These intervention effects represent positive impacts in some of the most fundamental areas of HF-related self-care and morbidity. Medication adherence is vital for HF patients, and poor adherence is a major predictor of acute events [63]. Shortness of breath and rapid weight gain are correlates of patients’ functional decline and used as sentinel events to identify patients at high risk for acute episodes. If these risk factors can be effectively addressed via mHealth services such as this one that focus on increasing caregiver support instead of the use of costly medical services, it would represent a major advance.

It is important to emphasize that these intervention effects were observed in a comparative effectiveness trial, over and above potential changes in health and self-care among patients receiving an active control intervention. All participants identified a CarePartner prior to randomization, and control patients and CarePartners received considerable information about HF self-care and self-management support. Control patients also received weekly IVR monitoring and self-management support calls with feedback to their clinician.

A soon-to-be-published companion paper using survey data from CarePartners in this same trial provides additional positive information consistent with the patient information reported here [38]. Compared to CarePartners in the standard mHealth arm, those randomized to mHealth+CP reported greater involvement in the patient’s medication adherence at both endpoints (both P<.05). mHealth+CP CarePartners also were more likely to report attending the patient’s medical visits at the 6-month follow-up.

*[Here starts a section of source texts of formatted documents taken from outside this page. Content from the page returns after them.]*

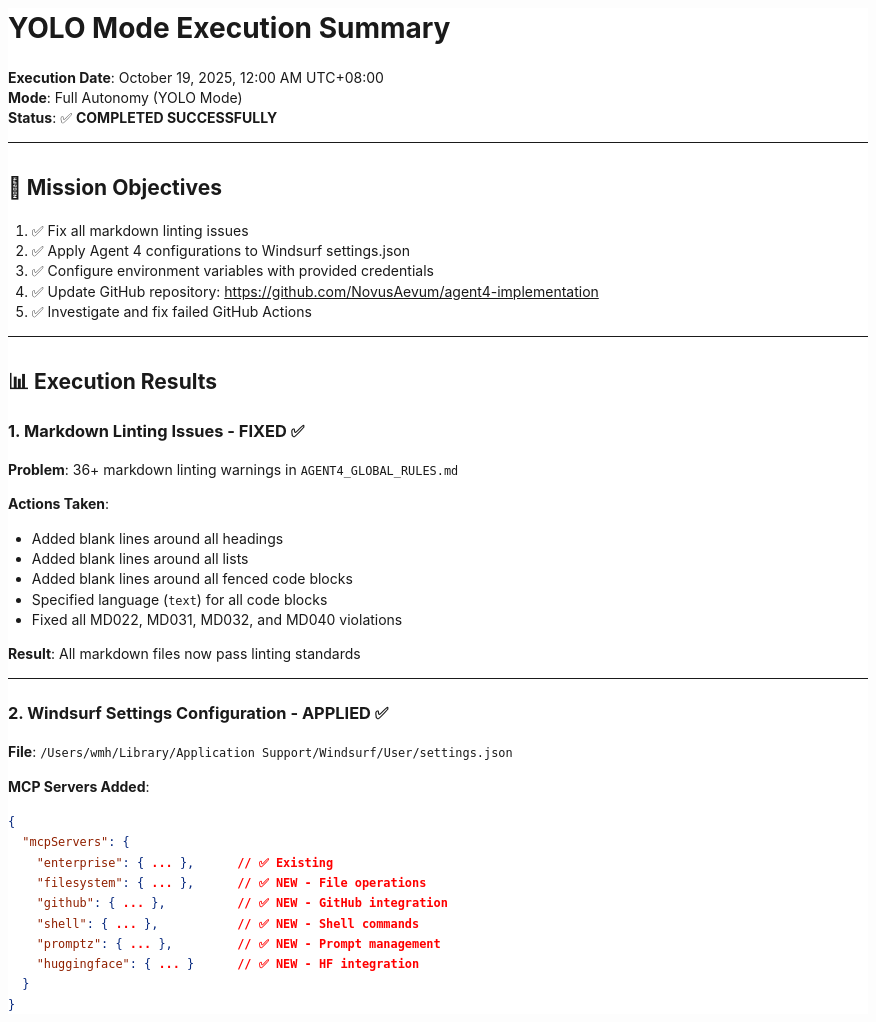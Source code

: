 # YOLO Mode Execution Summary

**Execution Date**: October 19, 2025, 12:00 AM UTC+08:00  
**Mode**: Full Autonomy (YOLO Mode)  
**Status**: ✅ **COMPLETED SUCCESSFULLY**

---

## 🎯 Mission Objectives

1. ✅ Fix all markdown linting issues
2. ✅ Apply Agent 4 configurations to Windsurf settings.json
3. ✅ Configure environment variables with provided credentials
4. ✅ Update GitHub repository: https://github.com/NovusAevum/agent4-implementation
5. ✅ Investigate and fix failed GitHub Actions

---

## 📊 Execution Results

### 1. Markdown Linting Issues - FIXED ✅

**Problem**: 36+ markdown linting warnings in `AGENT4_GLOBAL_RULES.md`

**Actions Taken**:
- Added blank lines around all headings
- Added blank lines around all lists
- Added blank lines around all fenced code blocks
- Specified language (`text`) for all code blocks
- Fixed all MD022, MD031, MD032, and MD040 violations

**Result**: All markdown files now pass linting standards

---

### 2. Windsurf Settings Configuration - APPLIED ✅

**File**: `/Users/wmh/Library/Application Support/Windsurf/User/settings.json`

**MCP Servers Added**:
```json
{
  "mcpServers": {
    "enterprise": { ... },      // ✅ Existing
    "filesystem": { ... },      // ✅ NEW - File operations
    "github": { ... },          // ✅ NEW - GitHub integration
    "shell": { ... },           // ✅ NEW - Shell commands
    "promptz": { ... },         // ✅ NEW - Prompt management
    "huggingface": { ... }      // ✅ NEW - HF integration
  }
}
```
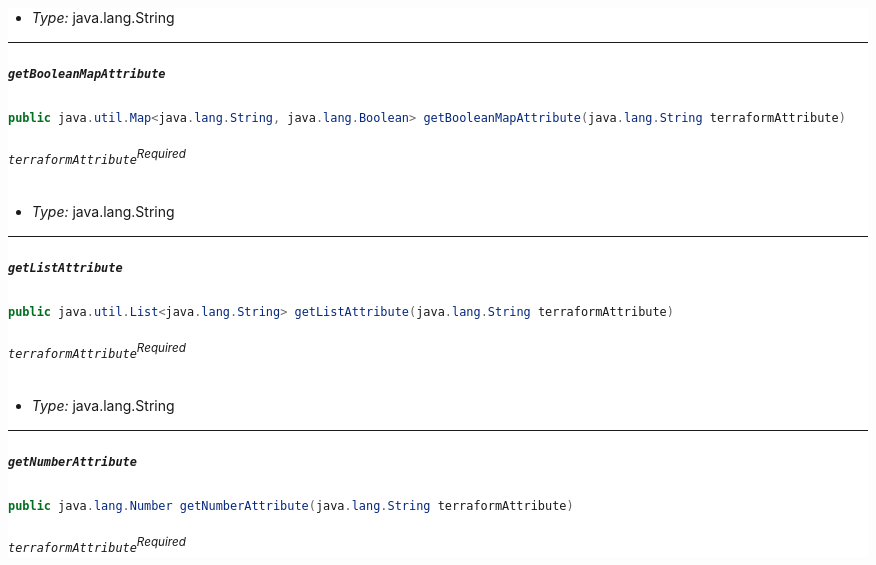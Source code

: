 - *Type:* java.lang.String

---

##### `getBooleanMapAttribute` <a name="getBooleanMapAttribute" id="@cdktf/provider-databricks.accountNetworkPolicy.AccountNetworkPolicyEgressNetworkAccessAllowedInternetDestinationsOutputReference.getBooleanMapAttribute"></a>

```java
public java.util.Map<java.lang.String, java.lang.Boolean> getBooleanMapAttribute(java.lang.String terraformAttribute)
```

###### `terraformAttribute`<sup>Required</sup> <a name="terraformAttribute" id="@cdktf/provider-databricks.accountNetworkPolicy.AccountNetworkPolicyEgressNetworkAccessAllowedInternetDestinationsOutputReference.getBooleanMapAttribute.parameter.terraformAttribute"></a>

- *Type:* java.lang.String

---

##### `getListAttribute` <a name="getListAttribute" id="@cdktf/provider-databricks.accountNetworkPolicy.AccountNetworkPolicyEgressNetworkAccessAllowedInternetDestinationsOutputReference.getListAttribute"></a>

```java
public java.util.List<java.lang.String> getListAttribute(java.lang.String terraformAttribute)
```

###### `terraformAttribute`<sup>Required</sup> <a name="terraformAttribute" id="@cdktf/provider-databricks.accountNetworkPolicy.AccountNetworkPolicyEgressNetworkAccessAllowedInternetDestinationsOutputReference.getListAttribute.parameter.terraformAttribute"></a>

- *Type:* java.lang.String

---

##### `getNumberAttribute` <a name="getNumberAttribute" id="@cdktf/provider-databricks.accountNetworkPolicy.AccountNetworkPolicyEgressNetworkAccessAllowedInternetDestinationsOutputReference.getNumberAttribute"></a>

```java
public java.lang.Number getNumberAttribute(java.lang.String terraformAttribute)
```

###### `terraformAttribute`<sup>Required</sup> <a name="terraformAttribute" id="@cdktf/provider-databricks.accountNetworkPolicy.AccountNetworkPolicyEgressNetworkAccessAllowedInternetDestinationsOutputReference.getNumberAttribute.parameter.terraformAttribute"></a>
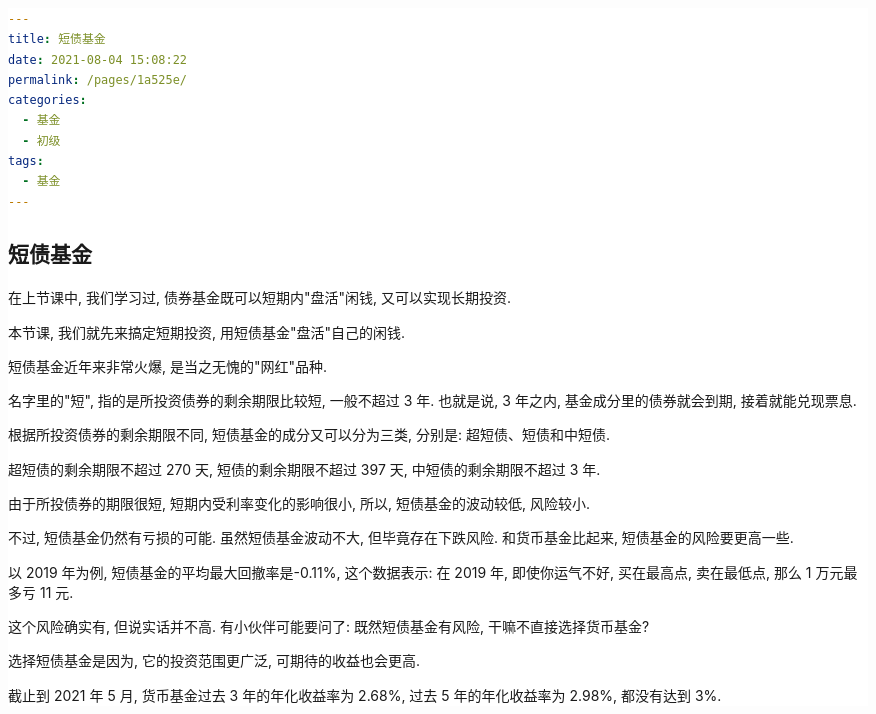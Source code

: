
 ```yaml
---
title: 短债基金
date: 2021-08-04 15:08:22
permalink: /pages/1a525e/
categories:
  - 基金
  - 初级
tags:
  - 基金
---
```


## 短债基金

在上节课中, 我们学习过, 债券基金既可以短期内"盘活"闲钱, 又可以实现长期投资.

本节课, 我们就先来搞定短期投资, 用短债基金"盘活"自己的闲钱.

短债基金近年来非常火爆, 是当之无愧的"网红"品种.

名字里的"短", 指的是所投资债券的剩余期限比较短, 一般不超过 3 年. 也就是说, 3 年之内, 基金成分里的债券就会到期, 接着就能兑现票息.

根据所投资债券的剩余期限不同, 短债基金的成分又可以分为三类, 分别是: 超短债、短债和中短债.

超短债的剩余期限不超过 270 天, 短债的剩余期限不超过 397 天, 中短债的剩余期限不超过 3 年.

由于所投债券的期限很短, 短期内受利率变化的影响很小, 所以, 短债基金的波动较低, 风险较小.

不过, 短债基金仍然有亏损的可能. 虽然短债基金波动不大, 但毕竟存在下跌风险. 和货币基金比起来, 短债基金的风险要更高一些.

以 2019 年为例, 短债基金的平均最大回撤率是-0.11%, 这个数据表示: 在 2019 年, 即使你运气不好, 买在最高点, 卖在最低点, 那么 1 万元最多亏 11 元.

这个风险确实有, 但说实话并不高. 有小伙伴可能要问了: 既然短债基金有风险, 干嘛不直接选择货币基金?

选择短债基金是因为, 它的投资范围更广泛, 可期待的收益也会更高.

截止到 2021 年 5 月, 货币基金过去 3 年的年化收益率为 2.68%, 过去 5 年的年化收益率为 2.98%, 都没有达到 3%.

Importantly, CarePartners reporting the most symptoms of depression and strain at baseline had those symptoms significantly reduced if the CarePartner was in the mHealth+CP versus standard mHealth arm. These CarePartner reports as well as the qualitative feedback from CarePartners reported here suggest that involvement in mHealth information exchange may significantly improve relationship quality and self-management assistance for patients with chronic health problems. The qualitative feedback presented in Table 3 and Multimedia Appendix 3 is particularly interesting—since many mHealth+CP CarePartners volunteered that the intervention served to strengthen their relationship with their patient-partner.

The 1-week reporting interval used for the IVR-based outcome measures may have been more sensitive to intervention effects than the 6- and 12-month surveys. Differences across arms in IVR-reported adherence were consistent over the 12-month follow-up, and improvements in shortness of breath and weight became evident only after several months of program participation. This suggests that the pattern of effects is not the result of biased reporting, which tends to be immediate and short-lived [64]. Also, improvements in health and self-care measured via IVR were consistent with patients’ improved medication adherence reported in both follow-up surveys and with reports of more frequent supportive communication with CarePartners. More generally, reports of health behaviors are more reliable when reporting intervals are brief, avoiding the biases associated with longer periods of retrospective recall [44,45,49,50,65].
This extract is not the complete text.